Petrolde dünyadaki arz fazlasının çoğunluğu S. Arabistan’a aittir. Günlük petrol üretimi 10 milyon varil civarında olan Suudilerin, üretimi 12.5 milyon varile kadar yükseltme potansiyeli var. Petrol fiyatındaki düşüş onlar için önem arz etmiyor. Sadece daha fazla üretmek istiyorlar. Gözlerden kaçan nokta, S. Arabistan’ın bir fiyat hedefl emesi değil, miktar hedefl emesi yaptığıdır. Krallık, üretimini 12.5 milyon varile çıkarana kadar satış fiyatını düşürecek. Diğer üreticilerin yaşadığı zorluklar onları ilgilendirmiyor. Daha çok petrol satana kadar, satış fiyatını gösterge fiyatın altında tutmaya çalışacaklar. Bu strateji devam ettikçe, petrol fiyatının baskı altında kalacağı düşünülebilir. Dünyada yüksek maliyete sahip üreticilerden bir kısmı ifl as edene kadar, bir bölümü üretimlerine ara verene kadar, Suudiler bu politikaya devam eder.

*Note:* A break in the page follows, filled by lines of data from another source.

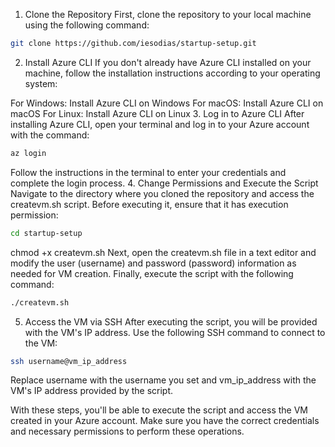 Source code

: 1. Clone the Repository
First, clone the repository to your local machine using the following command:

```bash
git clone https://github.com/iesodias/startup-setup.git
```
2. Install Azure CLI
If you don't already have Azure CLI installed on your machine, follow the installation instructions according to your operating system:

For Windows: Install Azure CLI on Windows
For macOS: Install Azure CLI on macOS
For Linux: Install Azure CLI on Linux
3. Log in to Azure CLI
After installing Azure CLI, open your terminal and log in to your Azure account with the command:
```bash
az login
```
Follow the instructions in the terminal to enter your credentials and complete the login process.
4. Change Permissions and Execute the Script
Navigate to the directory where you cloned the repository and access the createvm.sh script. Before executing it, ensure that it has execution permission:
```bash
cd startup-setup
```
chmod +x createvm.sh
Next, open the createvm.sh file in a text editor and modify the user (username) and password (password) information as needed for VM creation.
Finally, execute the script with the following command:
```bash
./createvm.sh
```
5. Access the VM via SSH
After executing the script, you will be provided with the VM's IP address. Use the following SSH command to connect to the VM:
```bash
ssh username@vm_ip_address
```
Replace username with the username you set and vm_ip_address with the VM's IP address provided by the script.

With these steps, you'll be able to execute the script and access the VM created in your Azure account. Make sure you have the correct credentials and necessary permissions to perform these operations.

Amaç fazla arzı azaltmak değil, daha fazla petrol satmaktır. Arzın azalmasının Suudilere pek bir faydası yok. Bu politika sebebiyle yüksek maliyetli üreticiler, sermaye harcamalarını azaltıyorlar. Birçok üretici zor durumda kalarak üretimi durduracak. Enerji sektöründe sermaye harcamaları düşecek. Doğal olarak istihdam kaybı yaşanacak. Yüksek getirili (riskli) tahvil piyasası ve benzer piyasalar üzerindeki etkiler belirginleşecek. Düşük maliyetli üreticiler de sermaye harcamalarını azaltacaklar. Tabii önlem almış, gelecekteki üretimlerinin satışını yüksek fiyattan yapmış üreticiler düşüşlerden etkilenmezler. Fiyattaki çöküşten kendini koruyan üreticiler istedikleri kadar üretim yaparlar. Kırılma noktası, sektörün ortalama korunma periyodunun ne olduğudur. Yani ortalama ne kadar süre için sektör kendini hedge etmiştir? Açık konuşmak gerekirse, hedging konusunda petrol üreticileri, altın ve gümüş üreticilerinden daha iyidir. Ancak Suudi Arabistan’ın politikası uzun süredir devam ediyor. Üreticilerin yüzde kaçı doğru öngörüyle bu kadar uzun süre için gardını almış olabilir?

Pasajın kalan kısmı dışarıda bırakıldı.